I must go, Mouse is standing at the back steps, waiting for me to throw him a doggo-popsicle (aka a frozen chicken neck). At what point did I become a slave to this dog’s every whim, I wonder…?

Till next time.

Floribunda #5, blocks 3 and 4

This is so dratted addictive.

I make a couple of blocks and think that’ll hold me for a day or so. Then I find myself standing at the cutting table, sorting colours and cutting strips for another block. Or two. Or three.

Which is why there are two more ready and the parts for another one waiting on the bench.

Turns out this quilt might be ready a fair bit sooner than I’d imagined, if I keep going at this rate. I really must stop and finish up a couple of other things.

Or not. My willpower may not be up to it!

Floribunda #4: the first two

I haven’t been totally idle on holiday.

I did manage to get the hexie cushion cover done for ScrapHappy, and here are the first two Floribunda blocks done, one pink and one green.

I’ve decided that hand piecing is going to be much, much too slow – I can’t wait that long to see the results! So, I’m going to be machine piecing this one, and with luck, I’ll get the 44 blocks I need completed some time this decade! Some of them are whole blocks, some are halves and there are a couple of quarter blocks, all needed to set this quilt on point, which is the current plan.

I really love how these two have turned out. Roll on the next 42…

Floribunda #3: this is it!

I have the right block pattern now.

It’s called Ribbon Star, and it’s easy to cut, easy to piece and just complex enough to be interesting, especially in a variety of colours and patterns. It’s made entirely from 2½ inch jelly roll strips. All I’ll need are needle, thread, squissors, cutting mat and rotary cutter, a few pins, a pencil to mark the seam allowance, and my mini iron and ironing mat (which both live in the caravan anyway).

I haven’t wanted to use the actual fabrics while testing so as not to waste them if something doesn’t work, so you’ll have to imagine this with a bright raspberry pink background and a green star, or a fresh green background with a pink star. The ‘corners’ between the star’s points will have some sort of contrast; I haven’t yet sorted the fabrics into sets, but that will happen before I go away, because I need to cut some sets to take with me.

It’s a relief to know what I’m doing, finally!

Floribunda #2

Hmmm.
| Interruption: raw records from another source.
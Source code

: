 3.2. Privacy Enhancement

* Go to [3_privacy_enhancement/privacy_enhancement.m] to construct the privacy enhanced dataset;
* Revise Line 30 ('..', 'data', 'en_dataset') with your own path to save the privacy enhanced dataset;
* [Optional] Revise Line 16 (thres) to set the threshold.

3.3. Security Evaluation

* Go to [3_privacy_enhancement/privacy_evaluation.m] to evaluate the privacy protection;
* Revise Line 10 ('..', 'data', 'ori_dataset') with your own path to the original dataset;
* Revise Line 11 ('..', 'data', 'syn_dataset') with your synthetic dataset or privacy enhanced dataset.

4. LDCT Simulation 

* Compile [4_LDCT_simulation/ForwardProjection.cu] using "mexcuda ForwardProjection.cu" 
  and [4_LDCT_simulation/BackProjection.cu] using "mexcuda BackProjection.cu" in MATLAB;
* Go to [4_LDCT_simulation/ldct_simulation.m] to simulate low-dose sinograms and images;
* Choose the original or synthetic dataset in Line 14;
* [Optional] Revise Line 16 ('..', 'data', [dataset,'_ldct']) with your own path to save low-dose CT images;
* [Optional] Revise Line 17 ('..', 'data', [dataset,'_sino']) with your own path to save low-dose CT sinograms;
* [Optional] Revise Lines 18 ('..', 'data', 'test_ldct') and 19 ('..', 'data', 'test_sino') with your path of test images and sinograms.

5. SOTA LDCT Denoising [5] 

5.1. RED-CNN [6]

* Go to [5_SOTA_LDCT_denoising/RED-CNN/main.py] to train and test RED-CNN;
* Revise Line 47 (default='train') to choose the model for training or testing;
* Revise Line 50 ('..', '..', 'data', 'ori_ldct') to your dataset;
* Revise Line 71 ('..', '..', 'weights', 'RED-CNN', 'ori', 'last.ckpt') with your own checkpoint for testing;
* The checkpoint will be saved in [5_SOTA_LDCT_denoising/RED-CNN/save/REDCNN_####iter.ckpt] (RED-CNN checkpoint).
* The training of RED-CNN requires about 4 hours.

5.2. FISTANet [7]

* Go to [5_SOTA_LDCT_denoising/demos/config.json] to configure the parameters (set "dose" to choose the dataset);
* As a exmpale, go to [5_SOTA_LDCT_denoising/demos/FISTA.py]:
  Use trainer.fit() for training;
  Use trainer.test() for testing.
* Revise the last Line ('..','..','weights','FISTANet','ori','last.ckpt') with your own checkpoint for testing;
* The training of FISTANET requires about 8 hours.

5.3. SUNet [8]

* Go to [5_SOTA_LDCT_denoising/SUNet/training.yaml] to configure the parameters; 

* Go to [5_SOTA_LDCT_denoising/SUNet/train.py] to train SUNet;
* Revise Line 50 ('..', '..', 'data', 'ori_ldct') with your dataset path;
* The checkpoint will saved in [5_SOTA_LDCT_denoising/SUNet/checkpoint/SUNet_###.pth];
I probably need to change a few things…

Unless I’m happy to finish this quilt some time around 2025, I’ll probably need to use a different block design 😦

I’ve made the test block. It’s really lovely, but it’s very, very time consuming to make by hand. I know this was the first one, but it took hours to cut, mark, stitch and press. And I do want a block I can make by hand. Just not one with eight Y-seams and a central 9-patch of 1 inch squares…

I also made life harder for myself by using a couple of directional fabric prints. That said, it wasn’t hard to make, just very, very fiddly. And the hand piecing process isn’t hard either, so long as you remember just a few simple rules.

Tradition has it that you don’t press any seams till you’ve finished assembling it. That didn’t work so well for me – I like to see what I’m doing – and I don’t think it’s necessary so long as you have a plan for how the seam allowances will lie.

This block can now go into my basket of orphan blocks, waiting for me to find a use for it. Or maybe one day it’ll form part of a scrappy sampler quilt, all different designs.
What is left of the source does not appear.